Investors betting the yuan will soon rise may be disappointed as Beijing is likely to keep the currency on a tight leash at least until mid-2010 to cement China’s recovery. At the same time, U.S. pressure on China to act makes it hard for Beijing to move because it could be seen as bowing to Washington’s demands.
The Chinese leader said both sides saw signs of a global economic recovery but noted there was some way to go.
In a joint statement released after the summit they said they were “determined to work together to achieve more sustainable and balanced global economic growth”, echoing the position of the G20 on ironing out dangerous imbalances.
Hu, saying the talks went “very well”, said Beijing and Washington would continue to have “consultations on an equal footing to properly address their economic and trade frictions”.

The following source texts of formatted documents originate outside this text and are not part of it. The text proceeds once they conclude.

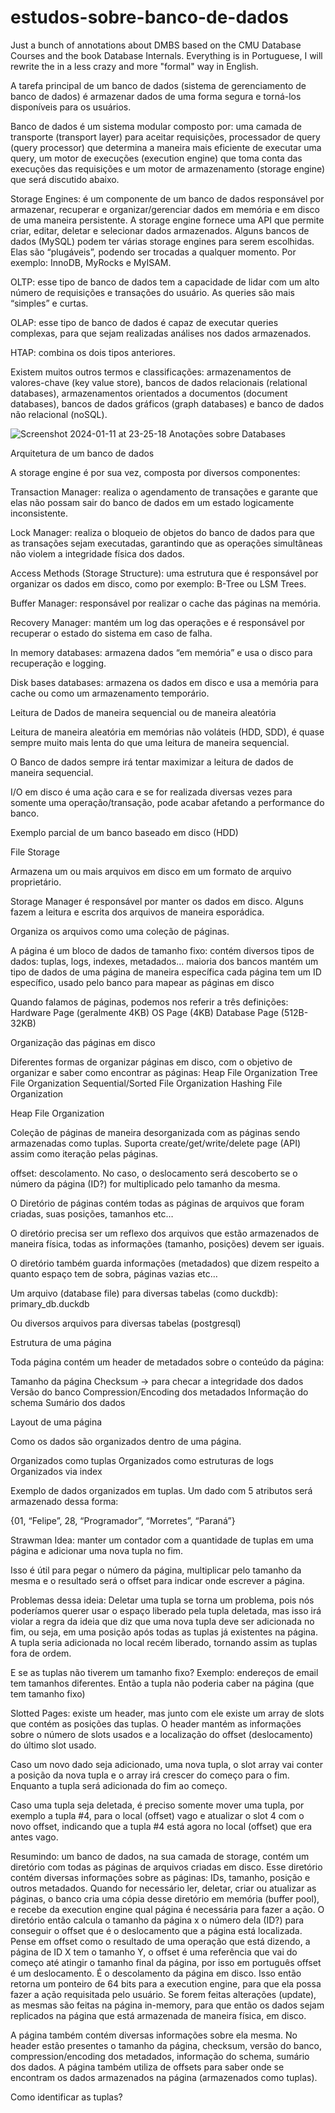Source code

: # estudos-sobre-banco-de-dados

Just a bunch of annotations about DMBS based on the CMU Database Courses and the book Database Internals.
Everything is in Portuguese, I will rewrite the in a less crazy and more "formal" way in English.









A tarefa principal de um banco de dados (sistema de gerenciamento de banco de dados) é armazenar dados de uma forma segura e torná-los disponíveis para os usuários.

Banco de dados é um sistema modular composto por: uma camada de transporte (transport layer) para aceitar requisições, processador de query (query processor) que determina a maneira mais eficiente de executar uma query, um motor de execuções (execution engine) que toma conta das execuções das requisições e um motor de armazenamento (storage engine) que será discutido abaixo.


Storage Engines: é um componente de um banco de dados responsável por armazenar, recuperar e organizar/gerenciar dados em memória e em disco de uma maneira persistente. A storage engine fornece uma API que permite criar, editar, deletar e selecionar dados armazenados. 
Alguns bancos de dados (MySQL) podem ter várias storage engines para serem escolhidas. Elas são “plugáveis”, podendo ser trocadas a qualquer momento. Por exemplo: InnoDB, MyRocks e MyISAM.

OLTP: esse tipo de banco de dados tem a capacidade de lidar com um alto número de requisições e transações do usuário. As queries são mais “simples” e curtas.

OLAP: esse tipo de banco de dados é capaz de executar queries complexas, para que sejam realizadas análises nos dados armazenados.

HTAP: combina os dois tipos anteriores.


Existem muitos outros termos e classificações: armazenamentos de valores-chave (key value store), bancos de dados relacionais (relational databases), armazenamentos orientados a documentos (document databases), bancos de dados gráficos (graph databases) e banco de dados não relacional (noSQL).






![Screenshot 2024-01-11 at 23-25-18 Anotações sobre Databases](https://github.com/felipevalerio/estudos-sobre-banco-de-dados/assets/33168249/f12b264d-e3e6-4e34-b530-db69c0bdd19d)






Arquitetura de um banco de dados



A storage engine é por sua vez, composta por diversos componentes:

Transaction Manager: realiza o agendamento de transações e garante que elas não possam sair do banco de dados em um estado logicamente inconsistente.

Lock Manager: realiza o bloqueio de objetos do banco de dados para que as transações sejam executadas, garantindo que as operações simultâneas não violem a integridade física dos dados.

Access Methods (Storage Structure): uma estrutura que é responsável por organizar os dados em disco, como por exemplo: B-Tree ou LSM Trees.

Buffer Manager: responsável por realizar o cache das páginas na memória.

Recovery Manager: mantém um log das operações e é responsável por recuperar o estado do sistema em caso de falha.

In memory databases: armazena dados “em memória” e usa o disco para recuperação e logging.

Disk bases databases: armazena os dados em disco e usa a memória para cache ou como um armazenamento temporário.


Leitura de Dados de maneira sequencial ou de maneira aleatória

Leitura de maneira aleatória em memórias não voláteis (HDD, SDD), é quase sempre muito mais lenta do que uma leitura de maneira sequencial.

O Banco de dados sempre irá tentar maximizar a leitura de dados de maneira sequencial.

I/O em disco é uma ação cara e se for realizada diversas vezes para somente uma operação/transação, pode acabar afetando a performance do banco.


Exemplo parcial de um banco baseado em disco (HDD)
























File Storage

Armazena um ou mais arquivos em disco em um formato de arquivo proprietário.

Storage Manager é responsável por manter os dados em disco. Alguns fazem a leitura e escrita dos arquivos de maneira esporádica.

Organiza os arquivos como uma coleção de páginas.

A página é um bloco de dados de tamanho fixo:
contém diversos tipos de dados: tuplas, logs, indexes, metadados…
maioria dos bancos mantém um tipo de dados de uma página de maneira específica
cada página tem um ID específico, usado pelo banco para mapear as páginas em disco

Quando falamos de páginas, podemos nos referir a três definições:
Hardware Page (geralmente 4KB)
OS Page (4KB)
Database Page (512B-32KB)


Organização das páginas em disco

Diferentes formas de organizar páginas em disco, com o objetivo de organizar e saber como encontrar as páginas:
Heap File Organization
Tree File Organization
Sequential/Sorted File Organization
Hashing File Organization














Heap File Organization

Coleção de páginas de maneira desorganizada com as páginas sendo armazenadas como tuplas. Suporta create/get/write/delete page (API) assim como iteração pelas páginas.

offset: descolamento. No caso, o deslocamento será descoberto se o número da página (ID?) for multiplicado pelo tamanho da mesma.




O Diretório de páginas contém todas as páginas de arquivos que foram criadas, suas posições, tamanhos etc…



O diretório precisa ser um reflexo dos arquivos que estão armazenados de maneira física, todas as informações (tamanho, posições) devem ser iguais.

O diretório também guarda informações (metadados) que dizem respeito a quanto espaço tem de sobra, páginas vazias etc…

Um arquivo (database file) para diversas tabelas (como duckdb): primary_db.duckdb

Ou diversos arquivos para diversas tabelas (postgresql)














Estrutura de uma página



Toda página contém um header de metadados sobre o conteúdo da página:

Tamanho da página
Checksum -> para checar a integridade dos dados
Versão do banco
Compression/Encoding dos metadados
Informação do schema
Sumário dos dados


Layout de uma página

Como os dados são organizados dentro de uma página.

Organizados como tuplas
Organizados como estruturas de logs
Organizados via index


Exemplo de dados organizados em tuplas. Um dado com 5 atributos será armazenado dessa forma:

{01, “Felipe”, 28, “Programador”, “Morretes”, “Paraná”}

Strawman Idea: manter um contador com a quantidade de tuplas em uma página e adicionar uma nova tupla no fim.

Isso é útil para pegar o número da página, multiplicar pelo tamanho da mesma e o resultado será o offset para indicar onde escrever a página.



Problemas dessa ideia:
Deletar uma tupla se torna um problema, pois nós poderíamos querer usar o espaço liberado pela tupla deletada, mas isso irá violar a regra da ideia que diz que uma nova tupla deve ser adicionada no fim, ou seja, em uma posição após todas as tuplas já existentes na página. A tupla seria adicionada no local recém liberado, tornando assim as tuplas fora de ordem.




E se as tuplas não tiverem um tamanho fixo? Exemplo: endereços de email tem tamanhos diferentes. Então a tupla não poderia caber na página (que tem tamanho fixo)




Slotted Pages: existe um header, mas junto com ele existe um array de slots que contém as posições das tuplas.
O header mantém as informações sobre o número de slots usados e a localização do offset (deslocamento) do último slot usado.



Caso um novo dado seja adicionado, uma nova tupla, o slot array vai conter a posição da nova tupla e o array irá crescer do começo para o fim. Enquanto a tupla será adicionada do fim ao começo.



Caso uma tupla seja deletada, é preciso somente mover uma tupla, por exemplo a tupla #4, para o local (offset) vago e atualizar o slot 4 com o novo offset, indicando que a tupla #4 está agora no local (offset) que era antes vago. 


Resumindo: um banco de dados, na sua camada de storage, contém um diretório com todas as páginas de arquivos criadas em disco. Esse diretório contém diversas informações sobre as páginas: IDs, tamanho, posição e outros metadados. Quando for necessário ler, deletar, criar ou atualizar as páginas, o banco cria uma cópia desse diretório em memória (buffer pool), e recebe da execution engine qual página é necessária para fazer a ação. O diretório então calcula o tamanho da página x o número dela (ID?) para conseguir o offset que é o deslocamento que a página está localizada. Pense em offset como o resultado de uma operação que está dizendo, a página de ID X tem o tamanho Y, o offset é uma referência que vai do começo até atingir o tamanho final da página, por isso em português offset é um deslocamento. É o descolamento da página em disco. Isso então retorna um ponteiro de 64 bits para a execution engine, para que ela possa fazer a ação requisitada pelo usuário. Se forem feitas alterações (update), as mesmas são feitas na página in-memory, para que então os dados sejam replicados na página que está armazenada de maneira física, em disco. 

A página também contém diversas informações sobre ela mesma. No header estão presentes o tamanho da página, checksum, versão do banco, compression/encoding dos metadados, informação do schema, sumário dos dados.
A página também utiliza de offsets para saber onde se encontram os dados armazenados na página (armazenados como tuplas).

Como identificar as tuplas?


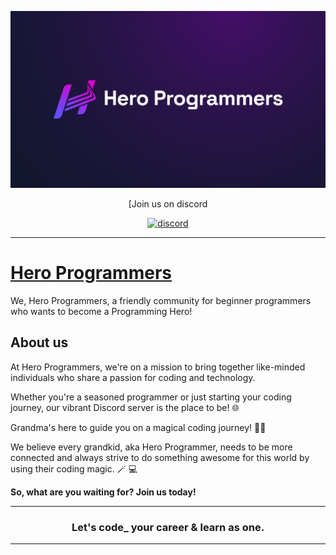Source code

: <p align="center">
    <img src="./public/hero-programmers.jpg" alt="Hero Programmers" />
</p>

<div align="center">

[Join us on discord

[![discord](https://img.shields.io/discord/720365448809545742?style=plastic&label=discord)](https://discord.gg/hero-programmers-720365448809545742)

</div>

---

# [Hero Programmers](https://hero-programmers.vercel.app)

We, Hero Programmers, a friendly community for beginner programmers who wants to become a Programming Hero!

## About us

At Hero Programmers, we're on a mission to bring together like-minded individuals who share a passion for coding and technology.

Whether you're a seasoned programmer or just starting your coding journey, our vibrant Discord server is the place to be! 🌐

Grandma's here to guide you on a magical coding journey! 🧙‍♀️

We believe every grandkid, aka Hero Programmer, needs to be more connected and always strive to do something awesome for this world by using their coding magic. 🪄 💻

**So, what are you waiting for? Join us today!**

---

<h3 align="center"> Let's code_ your career & learn as one.</h3>

---
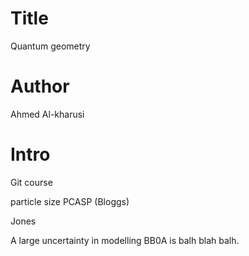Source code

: # Title
Quantum geometry

# Author
Ahmed Al-kharusi

# Intro

Git course

particle size PCASP (Bloggs)

Jones

A large uncertainty in modelling BB0A is balh blah balh.

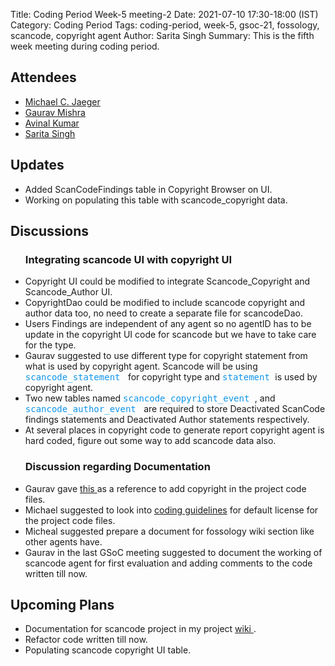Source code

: Title: Coding Period Week-5 meeting-2
Date: 2021-07-10 17:30-18:00 (IST)
Category: Coding Period
Tags: coding-period, week-5, gsoc-21, fossology, scancode, copyright agent
Author: Sarita Singh
Summary: This is the fifth week meeting during coding period.

<h2> Attendees </h2>
<ul> 
<li> <a href="https://github.com/mcjaeger"> Michael C. Jaeger</a>
<li> <a href="https://github.com/GMishx"> Gaurav Mishra </a>
<li> <a href="https://github.com/avinal"> Avinal Kumar </a>
<li> <a href="https://github.com/itssingh"> Sarita Singh </a>
</li>
</ul>
<h2> Updates </h2>
<ul>
<li> Added ScanCodeFindings table in Copyright Browser on UI.
<li> Working on populating this table with scancode_copyright data.
</ul>
<h2> Discussions </h2>
<ul>
<h3> Integrating scancode UI with copyright UI</h3> 
<li> Copyright UI could be modified to integrate Scancode_Copyright and Scancode_Author UI.
<li> CopyrightDao could be modified to include scancode copyright and author data too, no need to create a separate file for scancodeDao.
<li> Users Findings are independent of any agent so no agentID has to be update in the copyright UI code for scancode but we have to take care for the type.
<li> Gaurav suggested to use different type for copyright statement from what is used by copyright agent. Scancode will be using <code style="color:rgb(14, 149, 233);font-size: 1em;">scancode_statement </code> for copyright type and <code style="color:rgb(14, 149, 233);font-size: 1em;">statement </code>is used by copyright agent.
<li> Two new tables named <code style="color:rgb(14, 149, 233);font-size: 1em;">scancode_copyright_event </code>, and <code style="color:rgb(14, 149, 233);font-size: 1em;">scancode_author_event </code> are required to store Deactivated ScanCode findings statements and Deactivated Author statements respectively.
<li> At several places in copyright code to generate report copyright agent is hard coded, figure out some way to add scancode data also.
<h3> Discussion regarding Documentation</h3>
<li> Gaurav gave <a href= https://github.com/fossology/fossology/pull/2040/files#diff-8e7c89ac20d0fcd6aa91a097accabecfdebf47343da0d71fbb4edc8527309c00> this </a> as a reference to add copyright in the project code files.
<li> Michael suggested to look into <a href=https://github.com/fossology/fossology/wiki/Coding-Style#default-license-and-file-headers>coding guidelines</a> for default license for the project code files.
<li> Micheal suggested prepare a document for fossology wiki section like other agents have.
<li> Gaurav in the last GSoC meeting suggested to document the working of scancode agent for first evaluation and adding comments to the code written till now.  
</ul></ul>
<h2> Upcoming Plans </h2> 
<ul> 
<li> Documentation for scancode project in my project <a href= https://github.com/itssingh/fossology/wiki> wiki </a> .
<li> Refactor code written till now.
<li> Populating scancode copyright UI table.
</ul>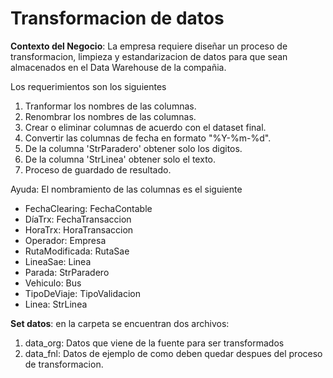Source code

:# Transformacion de datos

**Contexto del Negocio**: La empresa requiere diseñar un proceso de transformacion, limpieza y estandarizacion de datos para que sean almacenados en el Data Warehouse de la compañia.

Los requerimientos son los siguientes

1. Tranformar los nombres de las columnas.
2. Renombrar los nombres de las columnas.
3. Crear o eliminar columnas de acuerdo con el dataset final.
4. Convertir las columnas de fecha en formato "%Y-%m-%d".
5. De la columna 'StrParadero' obtener solo los digitos.
6. De la columna 'StrLinea' obtener solo el texto.
7. Proceso de guardado de resultado.

Ayuda: El nombramiento de las columnas es el siguiente

- FechaClearing: FechaContable 
- DíaTrx: FechaTransaccion
- HoraTrx: HoraTransaccion 
- Operador: Empresa
- RutaModificada: RutaSae 
- LineaSae: Linea
- Parada: StrParadero
- Vehiculo: Bus
- TipoDeViaje: TipoValidacion 
- Linea: StrLinea

**Set datos**: en la carpeta se encuentran dos archivos:

1. data_org: Datos que viene de la fuente para ser transformados
2. data_fnl: Datos de ejemplo de como deben quedar despues del proceso de transformacion.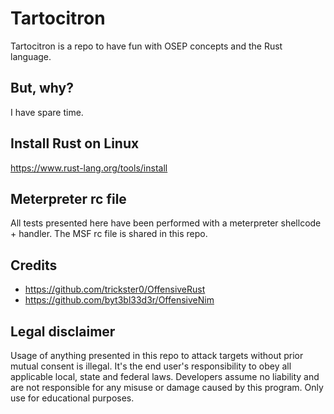 # Tartocitron
Tartocitron is a repo to have fun with OSEP concepts and the Rust language.

## But, why?
I have spare time.

## Install Rust on Linux
https://www.rust-lang.org/tools/install

## Meterpreter rc file
All tests presented here have been performed with a meterpreter shellcode + handler. The MSF rc file is shared in this repo.

## Credits
* https://github.com/trickster0/OffensiveRust
* https://github.com/byt3bl33d3r/OffensiveNim

## Legal disclaimer
Usage of anything presented in this repo to attack targets without prior mutual consent is illegal. It's the end user's responsibility to obey all applicable local, state and federal laws. Developers assume no liability and are not responsible for any misuse or damage caused by this program. Only use for educational purposes.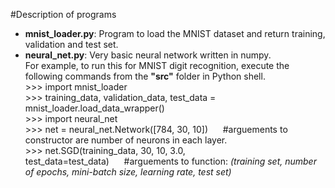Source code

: #Description of programs
- <b>mnist_loader.py</b>: Program to load the MNIST dataset and return training, validation and test set.
- <b>neural_net.py</b>: Very basic neural network written in numpy.
<br>For example, to run this for MNIST digit recognition, execute the following commands from the **"src"** folder in Python shell.
<br>>>> import mnist_loader
<br>>>> training_data, validation_data, test_data = mnist_loader.load_data_wrapper()
<br>>>> import neural_net
<br>>>> net = neural_net.Network([784, 30, 10])&nbsp;&nbsp;&nbsp;&nbsp;&nbsp;&nbsp;#arguements to constructor are number of neurons in each layer.
<br>>>> net.SGD(training_data, 30, 10, 3.0, test_data=test_data)&nbsp;&nbsp;&nbsp;&nbsp;&nbsp;&nbsp;#arguements to function:<i> (training set, number of epochs, mini-batch size, learning rate, test set)</i>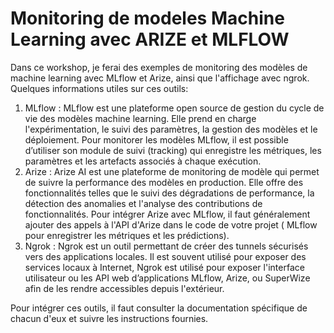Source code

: # Monitoring de modeles Machine Learning avec ARIZE et MLFLOW 

Dans ce workshop, je ferai des exemples de monitoring des modèles de machine learning avec MLflow et Arize, ainsi que l'affichage avec ngrok. 
Quelques informations utiles sur ces outils:
1.	MLflow :
MLflow est une plateforme open source de gestion du cycle de vie des modèles machine learning. Elle prend en charge l'expérimentation, le suivi des paramètres, la gestion des modèles et le déploiement.
Pour monitorer les modèles MLflow, il est possible d’utiliser son module de suivi (tracking) qui enregistre les métriques, les paramètres et les artefacts associés à chaque exécution.
2.	Arize :
Arize AI est une plateforme de monitoring de modèle qui permet de suivre la performance des modèles en production. Elle offre des fonctionnalités telles que le suivi des dégradations de performance, la détection des anomalies et l'analyse des contributions de fonctionnalités.
Pour intégrer Arize avec MLflow, il faut généralement ajouter des appels à l'API d'Arize dans le code de votre projet ( MLflow pour enregistrer les métriques et les prédictions).
3.	Ngrok :
Ngrok est un outil permettant de créer des tunnels sécurisés vers des applications locales. Il est souvent utilisé pour exposer des services locaux à Internet, Ngrok est utilisé pour exposer l'interface utilisateur ou les API web d’applications MLflow, Arize, ou SuperWize afin de les rendre accessibles depuis l'extérieur.

Pour intégrer ces outils, il faut consulter la documentation spécifique de chacun d'eux et suivre les instructions fournies. 

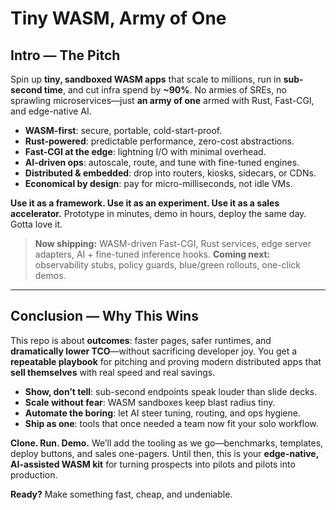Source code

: # Tiny WASM, Army of One

## Intro — The Pitch

Spin up **tiny, sandboxed WASM apps** that scale to millions, run in **sub-second time**, and cut infra spend by **~90%**. No armies of SREs, no sprawling microservices—just **an army of one** armed with Rust, Fast-CGI, and edge-native AI.

* **WASM-first**: secure, portable, cold-start-proof.
* **Rust-powered**: predictable performance, zero-cost abstractions.
* **Fast-CGI at the edge**: lightning I/O with minimal overhead.
* **AI-driven ops**: autoscale, route, and tune with fine-tuned engines.
* **Distributed & embedded**: drop into routers, kiosks, sidecars, or CDNs.
* **Economical by design**: pay for micro-milliseconds, not idle VMs.

**Use it as a framework. Use it as an experiment. Use it as a sales accelerator.**
Prototype in minutes, demo in hours, deploy the same day. Gotta love it.

> **Now shipping:** WASM-driven Fast-CGI, Rust services, edge server adapters, AI + fine-tuned inference hooks.
> **Coming next:** observability stubs, policy guards, blue/green rollouts, one-click demos.

---

## Conclusion — Why This Wins

This repo is about **outcomes**: faster pages, safer runtimes, and **dramatically lower TCO**—without sacrificing developer joy. You get a **repeatable playbook** for pitching and proving modern distributed apps that **sell themselves** with real speed and real savings.

* **Show, don’t tell**: sub-second endpoints speak louder than slide decks.
* **Scale without fear**: WASM sandboxes keep blast radius tiny.
* **Automate the boring**: let AI steer tuning, routing, and ops hygiene.
* **Ship as one**: tools that once needed a team now fit your solo workflow.

**Clone. Run. Demo.** We’ll add the tooling as we go—benchmarks, templates, deploy buttons, and sales one-pagers. Until then, this is your **edge-native, AI-assisted WASM kit** for turning prospects into pilots and pilots into production.

**Ready?** Make something fast, cheap, and undeniable.


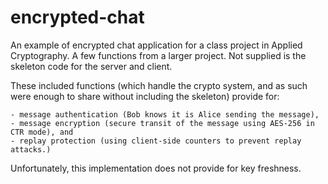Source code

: # encrypted-chat
An example of encrypted chat application for a class project in Applied Cryptography. A few functions from a larger project. Not supplied is the skeleton code for the server and client.

These included functions (which handle the crypto system, and as such were enough to share without including the skeleton) provide for:
    
    - message authentication (Bob knows it is Alice sending the message), 
    - message encryption (secure transit of the message using AES-256 in CTR mode), and 
    - replay protection (using client-side counters to prevent replay attacks.) 
    
Unfortunately, this implementation does not provide for key freshness.
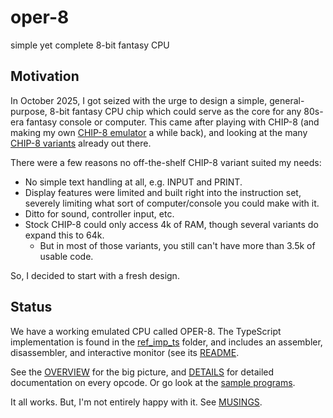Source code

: # oper-8
simple yet complete 8-bit fantasy CPU


## Motivation

In October 2025, I got seized with the urge to design a simple, general-purpose, 8-bit fantasy CPU chip which could serve as the core for any 80s-era fantasy console or computer.  This came after playing with CHIP-8 (and making my own [CHIP-8 emulator](https://github.com/JoeStrout/minimicro-chip8) a while back), and looking at the many [CHIP-8 variants](https://chip8.gulrak.net/) already out there.

There were a few reasons no off-the-shelf CHIP-8 variant suited my needs:

- No simple text handling at all, e.g. INPUT and PRINT.
- Display features were limited and built right into the instruction set, severely limiting what sort of computer/console you could make with it.
- Ditto for sound, controller input, etc.
- Stock CHIP-8 could only access 4k of RAM, though several variants do expand this to 64k.
  - But in most of those variants, you still can't have more than 3.5k of usable code.

So, I decided to start with a fresh design.

## Status

We have a working emulated CPU called OPER-8.  The TypeScript implementation is found in the [ref_imp_ts](ref_imp_ts/) folder, and includes an assembler, disassembler, and interactive monitor (see its [README](ref_imp_ts/README.md).

See the [OVERVIEW](OVERVIEW.md) for the big picture, and [DETAILS](DETAILS.md) for detailed documentation on every opcode.  Or go look at the [sample programs](ref_imp_ts/tests/).

It all works.  But, I'm not entirely happy with it.  See [MUSINGS](MUSINGS.md).
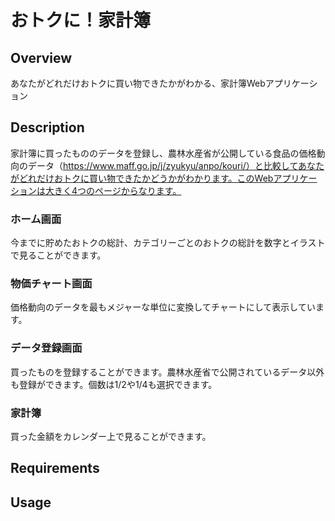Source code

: # おトクに！家計簿
## Overview
あなたがどれだけおトクに買い物できたかがわかる、家計簿Webアプリケーション

## Description
家計簿に買ったもののデータを登録し、農林水産省が公開している食品の価格動向のデータ（https://www.maff.go.jp/j/zyukyu/anpo/kouri/）と比較してあなたがどれだけおトクに買い物できたかどうかがわかります。このWebアプリケーションは大きく4つのページからなります。

### ホーム画面
今までに貯めたおトクの総計、カテゴリーごとのおトクの総計を数字とイラストで見ることができます。

### 物価チャート画面
価格動向のデータを最もメジャーな単位に変換してチャートにして表示しています。

### データ登録画面
買ったものを登録することができます。農林水産省で公開されているデータ以外も登録ができます。個数は1/2や1/4も選択できます。

### 家計簿
買った金額をカレンダー上で見ることができます。

## Requirements


## Usage
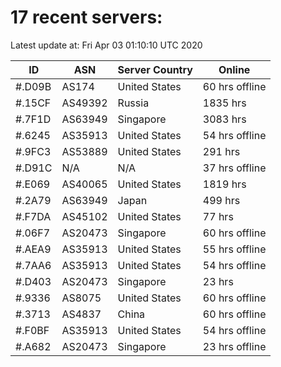 # 17 recent servers:

Latest update at: Fri Apr 03 01:10:10 UTC 2020

| ID | ASN | Server Country | Online |
| -- | --- | -------------- | ------ |
| #.D09B | AS174 | United States | 60 hrs offline |
| #.15CF | AS49392 | Russia | 1835 hrs |
| #.7F1D | AS63949 | Singapore | 3083 hrs |
| #.6245 | AS35913 | United States | 54 hrs offline |
| #.9FC3 | AS53889 | United States | 291 hrs |
| #.D91C | N/A | N/A | 37 hrs offline |
| #.E069 | AS40065 | United States | 1819 hrs |
| #.2A79 | AS63949 | Japan | 499 hrs |
| #.F7DA | AS45102 | United States | 77 hrs |
| #.06F7 | AS20473 | Singapore | 60 hrs offline |
| #.AEA9 | AS35913 | United States | 55 hrs offline |
| #.7AA6 | AS35913 | United States | 54 hrs offline |
| #.D403 | AS20473 | Singapore | 23 hrs |
| #.9336 | AS8075 | United States | 60 hrs offline |
| #.3713 | AS4837 | China | 60 hrs offline |
| #.F0BF | AS35913 | United States | 54 hrs offline |
| #.A682 | AS20473 | Singapore | 23 hrs offline |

“I stressed to President Obama that under the current circumstances our two countries need to oppose and reject protectionism in all its manifestations in an even stronger stance,” Hu said, a veiled reference to Chinese frustration at recent US trade measures against Chinese goods.
Hu expressed appreciation that Obama, who arrived in China on Sunday night, had welcomed a “strong, prosperous and successful China that plays an even greater role on the world stage”.
Obama said he told China that all minorities should enjoy human rights and urged China to resume talks with representatives of the Dalai Lama, Tibet’s exiled spiritual leader.
Obama did not meet the Dalai Lama when he was in Washington in early October. But the Dalai Lama has said they may meet after Obama returns from China, which condemns the Buddhist monk as a separatist for demanding Tibetan self-determination.
The two leaders also discussed diplomatic headaches such as Iran and North Korea.
Chinese media have avoided fawning over Obama, in contrast to the effusive receptions he has received in Europe. Several websites deleted comments championing Internet freedom that he made at a town hall talk with students in Shanghai on Monday.
Trade ties have surged since China opened up to the world and introduced market reforms in the late 1970s after decades of virtual isolation under Mao Zedong, founder of communist China.
But that has sparked tensions because of a huge surplus in China’s favour. Chinese exports to the United States were $337.8 billion in 2008 compared to US exports to China of $69.7 billion.